I Thought I Heard the Shuffle of Angels’ Feet
From the beginning I found the American male to be so alluring. They are like children, even the old ones. The fear of their own feelings gives them such magnetism. They do not seem to realize that such avoidance makes them that much more vulnerable. Open.
—From Pixote, with Love, Jacson Ribeiro
“Goddamn Lexus.” It was Jacson’s car. Not Cicero’s style. Too big, too expensive, too much a “statement.” Jacson has been all about statements. His life was a statement. As had been his death.
Now Cicero Cross sat in a dead luxury car in the middle of a York County gravel road, watching the rain come tum-tum-tumbling down. This storm was like the storms Cicero remembered from his youth—great late-afternoon deluges accompanied by a preternatural darkness, great crashes of lightning, nature’s resounding timpani of thunder. He remembered his grandmother saying: “Hush now, boy. God is talking.”
He was actually shocked when his cell phone got a signal. This being Down East, North Carolina, where he got no reception fifty percent of the time. This being one of those perfect movie moments when our hero runs out of options, his back against the wall. Caught out in the rain. And here comes the monster . . .
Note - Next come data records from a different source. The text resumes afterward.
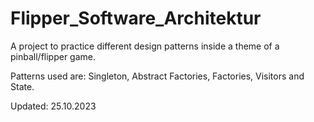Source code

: # Flipper_Software_Architektur

A project to practice different design patterns inside a theme of a pinball/flipper game.

Patterns used are: Singleton, Abstract Factories, Factories, Visitors and State.

Updated: 25.10.2023
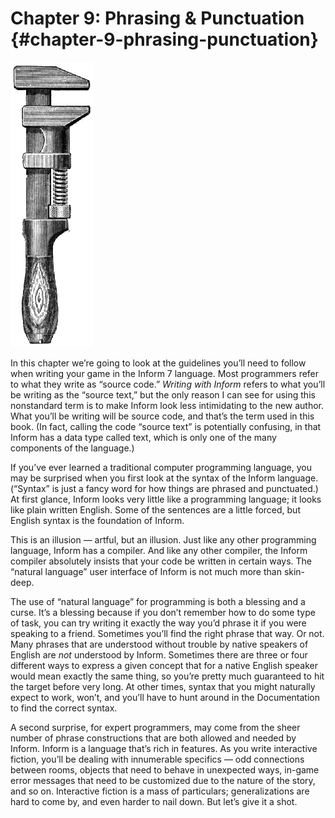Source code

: # Chapter 9: Phrasing &amp; Punctuation {#chapter-9-phrasing-punctuation}

![](../assets/graphics17.png)

In this chapter we’re going to look at the guidelines you’ll need to follow when writing your game in the Inform 7 language. Most programmers refer to what they write as “source code.” _Writing with Inform_ refers to what you’ll be writing as the “source text,” but the only reason I can see for using this nonstandard term is to make Inform look less intimidating to the new author. What you’ll be writing will be source code, and that’s the term used in this book. (In fact, calling the code “source text” is potentially confusing, in that Inform has a data type called text, which is only one of the many components of the language.)

If you’ve ever learned a traditional computer programming language, you may be surprised when you first look at the syntax of the Inform language. (“Syntax” is just a fancy word for how things are phrased and punctuated.) At first glance, Inform looks very little like a programming language; it looks like plain written English. Some of the sentences are a little forced, but English syntax is the foundation of Inform.

This is an illusion — artful, but an illusion. Just like any other programming language, Inform has a compiler. And like any other compiler, the Inform compiler absolutely insists that your code be written in certain ways. The “natural language” user interface of Inform is not much more than skin-deep.

The use of “natural language” for programming is both a blessing and a curse. It’s a blessing because if you don’t remember how to do some type of task, you can try writing it exactly the way you’d phrase it if you were speaking to a friend. Sometimes you’ll find the right phrase that way. Or not. Many phrases that are understood without trouble by native speakers of English are _not_ understood by Inform. Sometimes there are three or four different ways to express a given concept that for a native English speaker would mean exactly the same thing, so you’re pretty much guaranteed to hit the target before very long. At other times, syntax that you might naturally expect to work, won’t, and you’ll have to hunt around in the Documentation to find the correct syntax.

A second surprise, for expert programmers, may come from the sheer number of phrase constructions that are both allowed and needed by Inform. Inform is a language that’s rich in features. As you write interactive fiction, you’ll be dealing with innumerable specifics — odd connections between rooms, objects that need to behave in unexpected ways, in-game error messages that need to be customized due to the nature of the story, and so on. Interactive fiction is a mass of particulars; generalizations are hard to come by, and even harder to nail down. But let’s give it a shot.
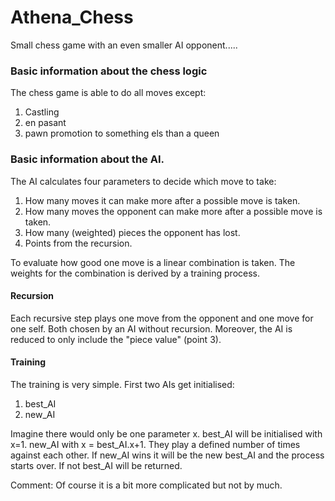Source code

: # Athena_Chess

Small chess game with an even smaller AI opponent.....


### Basic information about the chess logic
The chess game is able to do all moves except: 
1. Castling
2. en pasant
3. pawn promotion to something els than a queen 

### Basic information about the AI. 
The AI calculates four parameters to decide which move to take: 

1. How many moves it can make more after a possible move is taken. 
2. How many moves the opponent can make more after a possible move is taken.
3. How many (weighted) pieces the opponent has lost. 
4. Points from the recursion. 

To evaluate how good one move is a linear combination is taken. 
The weights for the combination is derived by a training process. 

#### Recursion 
Each recursive step plays one move from the opponent and one move for one self. 
Both chosen by an AI without recursion. 
Moreover, the AI is reduced to only include the "piece value" (point 3).

#### Training 
The training is very simple. First two AIs get initialised: 

1. best_AI
2. new_AI

Imagine there would only be one parameter x. best_AI will be initialised with x=1. 
new_AI with x = best_AI.x+1. They play a defined number of times against each other. 
If new_AI wins it will be the new best_AI and the process starts over. If not best_AI will be returned. 

Comment: Of course it is a bit more complicated but not by much.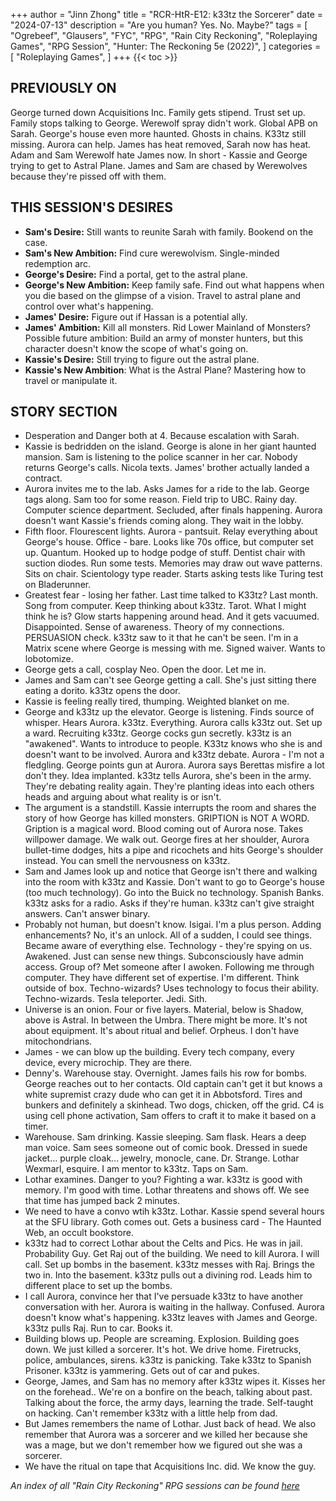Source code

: +++
author = "Jinn Zhong"
title = "RCR-HtR-E12: k33tz the Sorcerer"
date = "2024-07-13"
description = "Are you human? Yes. No. Maybe?"
tags = [
    "Ogrebeef",
    "Glausers",
    "FYC",
    "RPG",
    "Rain City Reckoning",
    "Roleplaying Games",
    "RPG Session",
    "Hunter: The Reckoning 5e (2022)",
]
categories = [
    "Roleplaying Games",
]
+++
{{< toc >}}

## PREVIOUSLY ON
George turned down Acquisitions Inc. Family gets stipend. Trust set up. Family stops talking to George. Werewolf spray didn't work. Global APB on Sarah. George's house even more haunted. Ghosts in chains. K33tz still missing. Aurora can help. James has heat removed, Sarah now has heat. Adam and Sam Werewolf hate James now.
In short - Kassie and George trying to get to Astral Plane. James and Sam are chased by Werewolves because they're pissed off with them.
## THIS SESSION'S DESIRES
* **Sam's Desire:** Still wants to reunite Sarah with family. Bookend on the case.
* **Sam's New Ambition:** Find cure werewolvism. Single-minded redemption arc.
* **George's Desire:** Find a portal, get to the astral plane.
* **George's New Ambition:** Keep family safe. Find out what happens when you die based on the glimpse of a vision. Travel to astral plane and control over what's happening.
* **James' Desire:** Figure out if Hassan is a potential ally.
* **James' Ambition:** Kill all monsters. Rid Lower Mainland of Monsters? Possible future ambition: Build an army of monster hunters, but this character doesn't know the scope of what's going on.
* **Kassie's Desire:** Still trying to figure out the astral plane.
* **Kassie's New Ambition**: What is the Astral Plane? Mastering how to travel or manipulate it.
## STORY SECTION
* Desperation and Danger both at 4. Because escalation with Sarah. 
* Kassie is bedridden on the island. George is alone in her giant haunted mansion. Sam is listening to the police scanner in her car. Nobody returns George's calls. Nicola texts. James' brother actually landed a contract.
* Aurora invites me to the lab. Asks James for a ride to the lab. George tags along. Sam too for some reason. Field trip to UBC. Rainy day. Computer science department. Secluded, after finals happening. Aurora doesn't want Kassie's friends coming along. They wait in the lobby.
* Fifth floor. Flourescent lights. Aurora - pantsuit. Relay everything about George's house. Office - bare. Looks like 70s office, but computer set up. Quantum. Hooked up to hodge podge of stuff. Dentist chair with suction diodes. Run some tests. Memories may draw out wave patterns. Sits on chair. Scientology type reader. Starts asking tests like Turing test on Bladerunner.
* Greatest fear - losing her father. Last time talked to K33tz? Last month. Song from computer. Keep thinking about k33tz. Tarot. What I might think he is? Glow starts happening around head. And it gets vacuumed. Disappointed. Sense of awareness. Theory of my connections. PERSUASION check. k33tz saw to it that he can't be seen. I'm in a Matrix scene where George is messing with me. Signed waiver. Wants to lobotomize. 
* George gets a call, cosplay Neo. Open the door. Let me in.
* James and Sam can't see George getting a call. She's just sitting there eating a dorito. k33tz opens the door. 
* Kassie is feeling really tired, thumping. Weighted blanket on me.
* George and k33tz up the elevator. George is listening. Finds source of whisper. Hears Aurora. k33tz. Everything. Aurora calls k33tz out. Set up a ward. Recruiting k33tz. George cocks gun secretly. k33tz is an "awakened". Wants to introduce to people. K33tz knows who she is and doesn't want to be involved. Aurora and k33tz debate. Aurora - I'm not a fledgling. George points gun at Aurora. Aurora says Berettas misfire a lot don't they. Idea implanted. k33tz tells Aurora, she's been in the army. They're debating reality again. They're planting ideas into each others heads and arguing about what reality is or isn't.
* The argument is a standstill. Kassie interrupts the room and shares the story of how George has killed monsters. GRIPTION is NOT A WORD. Gription is a magical word. Blood coming out of Aurora nose. Takes willpower damage. We walk out. George fires at her shoulder, Aurora bullet-time dodges, hits a pipe and ricochets and hits George's shoulder instead.  You can smell the nervousness on k33tz.
* Sam and James look up and notice that George isn't there and walking into the room with k33tz and Kassie.  Don't want to go to George's house (too much technology). Go into the Buick no technology. Spanish Banks. k33tz asks for a radio. Asks if they're human. k33tz can't give straight answers. Can't answer binary.
* Probably not human, but doesn't know. Isigai. I'm a plus person. Adding enhancements? No, it's an unlock. All of a sudden, I could see things. Became aware of everything else. Technology - they're spying on us. Awakened. Just can sense new things. Subconsciously have admin access. Group of? Met someone after I awoken. Following me through computer. They have different set of expertise. I'm different. Think outside of box. Techno-wizards? Uses technology to focus their ability. Techno-wizards. Tesla teleporter. Jedi. Sith.
* Universe is an onion. Four or five layers. Material, below is Shadow, above is Astral. In between the Umbra. There might be more. It's not about equipment. It's about ritual and belief. Orpheus. I don't have mitochondrians.
* James - we can blow up the building. Every tech company, every device, every microchip. They are there.
* Denny's. Warehouse stay. Overnight. James fails his row for bombs. George reaches out to her contacts. Old captain can't get it but knows a white supremist crazy dude who can get it in Abbotsford. Tires and bunkers and definitely a skinhead. Two dogs, chicken, off the grid. C4 is using cell phone activation, Sam offers to craft it to make it based on a timer.
* Warehouse. Sam drinking. Kassie sleeping. Sam flask. Hears a deep man voice. Sam sees someone out of comic book. Dressed in suede jacket... purple cloak... jewelry, monocle, cane. Dr. Strange. Lothar Wexmarl, esquire. I am mentor to k33tz. Taps on Sam.
* Lothar examines. Danger to you? Fighting a war. k33tz is good with memory. I'm good with time. Lothar threatens and shows off. We see that time has jumped back 2 minutes.
* We need to have a convo wtih k33tz. Lothar. Kassie spend several hours at the SFU library. Goth comes out. Gets a business card - The Haunted Web, an occult bookstore.
* k33tz had to correct Lothar about the Celts and Pics. He was in jail. Probability Guy. Get Raj out of the building. We need to kill Aurora. I will call. Set up bombs in the basement. k33tz messes with Raj. Brings the two in. Into the basement. k33tz pulls out a divining rod. Leads him to different place to set up the bombs. 
* I call Aurora, convince her that I've persuade k33tz to have another conversation with her. Aurora is waiting in the hallway. Confused. Aurora doesn't know what's happening. k33tz leaves with James and George. k33tz pulls Raj. Run to car. Books it.
* Building blows up. People are screaming. Explosion. Building goes down. We just killed a sorcerer. It's hot. We drive home. Firetrucks, police, ambulances, sirens. k33tz is panicking. Take k33tz to Spanish Prisoner. k33tz is yammering. Gets out of car and pukes.
* George, James, and Sam has no memory after k33tz wipes it. Kisses her on the forehead.. We're on a bonfire on the beach, talking about past. Talking about the force, the army days, learning the trade. Self-taught on hacking. Can't remember k33tz with a little help from dad.
* But James remembers the name of Lothar. Just back of head. We also remember that Aurora was a sorcerer and we killed her because she was a mage, but we don't remember how we figured out she was a sorcerer.
* We have the ritual on tape that Acquisitions Inc. did. We know the guy.

_An index of all "Rain City Reckoning" RPG sessions can be found [here](https://journal.jinnzhong.com/tags/rain-city-reckoning/)_

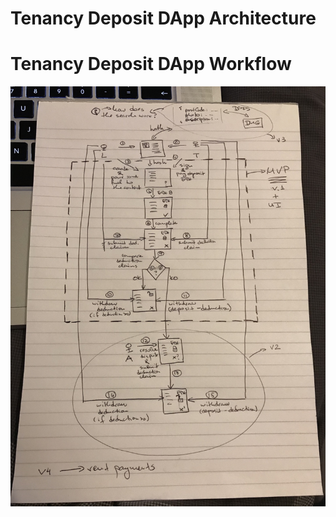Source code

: # Tenancy Deposit DApp Architecture

# Tenancy Deposit DApp Workflow
![Tenancy Deposit DApp Workflow](diagrams/IMG_6346.JPG?raw=true "Tenancy Deposit DApp Workflow")
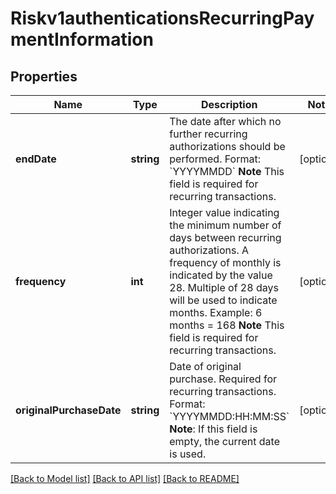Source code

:# Riskv1authenticationsRecurringPaymentInformation

## Properties
Name | Type | Description | Notes
------------ | ------------- | ------------- | -------------
**endDate** | **string** | The date after which no further recurring authorizations should be performed. Format: &#x60;YYYYMMDD&#x60; **Note** This field is required for recurring transactions. | [optional] 
**frequency** | **int** | Integer value indicating the minimum number of days between recurring authorizations. A frequency of monthly is indicated by the value 28. Multiple of 28 days will be used to indicate months. Example: 6 months &#x3D; 168 **Note** This field is required for recurring transactions. | [optional] 
**originalPurchaseDate** | **string** | Date of original purchase. Required for recurring transactions. Format: &#x60;YYYYMMDD:HH:MM:SS&#x60; **Note**: If this field is empty, the current date is used. | [optional] 

[[Back to Model list]](../README.md#documentation-for-models) [[Back to API list]](../README.md#documentation-for-api-endpoints) [[Back to README]](../README.md)


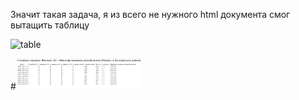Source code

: Значит такая задача, я из всего не нужного html документа смог вытащить таблицу

![table](https://user-images.githubusercontent.com/63101158/133569587-7608336a-ebd2-45ff-ba11-a95cc568be7e.png) 


#<img src="table.png" width="200" height="50"/>
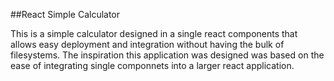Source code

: ##React Simple Calculator

This is a simple calculator designed in a single react components that allows easy deployment and integration without having the bulk of filesystems.
The inspiration this application was designed was based on the ease of integrating single componnets into a larger react application.
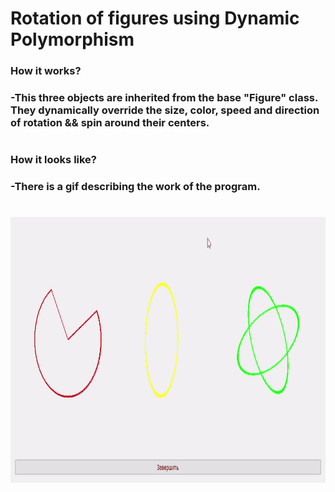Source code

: # Rotation of figures using  Dynamic Polymorphism

### How it works?
### -This three objects are inherited from the base "Figure" class. They dynamically override the size, color, speed and direction of rotation && spin around their centers.

# 

### How it looks like?
### -There is a gif describing the work of the program.

# 

<img src="/imagesREADME/5.gif" width="870" height="425"/>


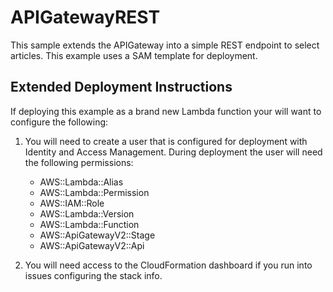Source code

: # APIGatewayREST

This sample extends the APIGateway into a simple REST endpoint to select articles.
This example uses a SAM template for deployment.

## Extended Deployment Instructions
If deploying this example as a brand new Lambda function your will want to configure the following:

1) You will need to create a user that is configured for deployment with Identity and Access Management.
    During deployment the user will need the following permissions:
    * AWS::Lambda::Alias   
    * AWS::Lambda::Permission 
    * AWS::IAM::Role  
    * AWS::Lambda::Version  
    * AWS::Lambda::Function  
    * AWS::ApiGatewayV2::Stage  
    * AWS::ApiGatewayV2::Api 

2) You will need access to the CloudFormation dashboard if you run into issues configuring the stack info.
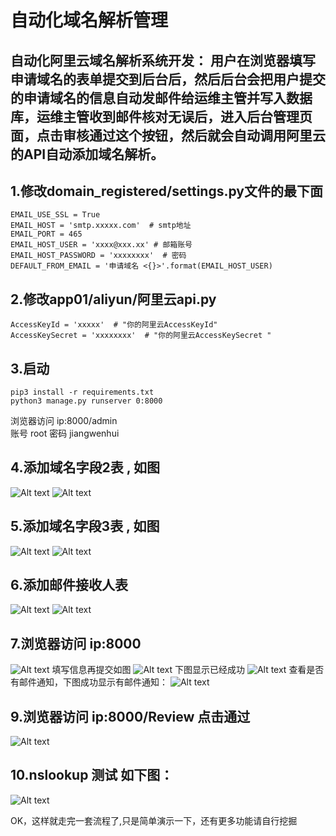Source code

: 自动化域名解析管理
===

自动化阿里云域名解析系统开发： 用户在浏览器填写申请域名的表单提交到后台后，然后后台会把用户提交的申请域名的信息自动发邮件给运维主管并写入数据库，运维主管收到邮件核对无误后，进入后台管理页面，点击审核通过这个按钮，然后就会自动调用阿里云的API自动添加域名解析。
-

1.修改domain_registered/settings.py文件的最下面
-
    EMAIL_USE_SSL = True
    EMAIL_HOST = 'smtp.xxxxx.com'  # smtp地址
    EMAIL_PORT = 465
    EMAIL_HOST_USER = 'xxxx@xxx.xx' # 邮箱账号
    EMAIL_HOST_PASSWORD = 'xxxxxxxx'  # 密码
    DEFAULT_FROM_EMAIL = '申请域名 <{}>'.format(EMAIL_HOST_USER)

2.修改app01/aliyun/阿里云api.py 
-
    AccessKeyId = 'xxxxx'  # "你的阿里云AccessKeyId"
    AccessKeySecret = 'xxxxxxxx'  # "你的阿里云AccessKeySecret "

3.启动
-
    pip3 install -r requirements.txt
    python3 manage.py runserver 0:8000
浏览器访问 ip:8000/admin  
账号 root 密码 jiangwenhui

4.添加域名字段2表 , 如图
-
![Alt text](3.png)
![Alt text](1.png)

5.添加域名字段3表 , 如图
-
![Alt text](2.png)
![Alt text](4.png)

6.添加邮件接收人表
-
![Alt text](6.png)
![Alt text](7.png)

7.浏览器访问 ip:8000  
-
![Alt text](5.png)
填写信息再提交如图
![Alt text](8.png)
下图显示已经成功
![Alt text](9.png)
查看是否有邮件通知，下图成功显示有邮件通知：
![Alt text](10.png)

9.浏览器访问 ip:8000/Review  点击通过
-
![Alt text](11.png)

10.nslookup 测试    如下图：
-
![Alt text](12.png)


OK，这样就走完一套流程了,只是简单演示一下，还有更多功能请自行挖掘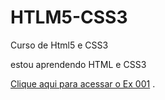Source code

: # HTLM5-CSS3
 Curso de Html5 e CSS3

 estou aprendendo HTML e CSS3
 
<a href= "nalbertrock.github.io/HTML-CSS3/EXERCICIOS/ex001/index.html">Clique aqui para acessar o Ex 001</a> 
.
The nice Mumbai voice at AAA, so machine-pleasant, unhurried, empathetic, full of guileless cheer, told him a truck was on the way and would be there to pick him up in forty-five minutes to an hour. Maybe a little longer. Cicero felt a bit miffed that it would take so long, then relaxed into that sense of release: no longer in his hands. Help is on the way. He regretted that he couldn’t listen to the radio. Five hundred specialty stations beamed down with Arthur C. Clarke-blessed electromagnetism; blanketing the planet; a perfect time to listen to all-Sinatra or all-Sly and the Family Stone or all-Barbara Walters. But only the pelting of H2O and his thoughts, his guilt, to keep him company. At least it wasn’t midwinter.
“Fucking goddamn Lexus.”
The lights appeared surprisingly soon, in less than twenty minutes. A dark figure, rather hulking, swung out and down from the high door with simian agility, and Cicero got out in the rain to meet his savior. The rain was just mizzle now, faint and soft. He could smell the cornfield to his left, and the cotton field to his right.
“Hey, boy,” Tony said.
“Tony? That you? I . . . damn.”
Tony Carter reached out his great paw, calloused and hard. “Been a while, ain’t it?”
“Man, am I glad to see you. This damn car just shut down on me. Can’t get a peep out of it.”
“Let’s hook her up and take her in and we’ll see about getting you on the road.”
Cicero stood back and watched his old high school classmate—how long had it been? Fifteen years? Twenty years? Tony Carter maneuvered the high and wide wrecker, backing it up to the front of the car, lowering the mechanism, chaining the wheels, slowly, deliberately lifting up the overpriced hunk of glass and steel and chrome and rubber like a casket.
Tony had been a big guy, back in the day, now he was huge, heavyset, but, as they say, he wore it well. He still moved with the grace of the athlete he once was, and still had that reserve which made his stillness, in contrast to his speed, disquieting. And thrilling.
“Go ahead and get in the truck, man, we’re about ready to roll.”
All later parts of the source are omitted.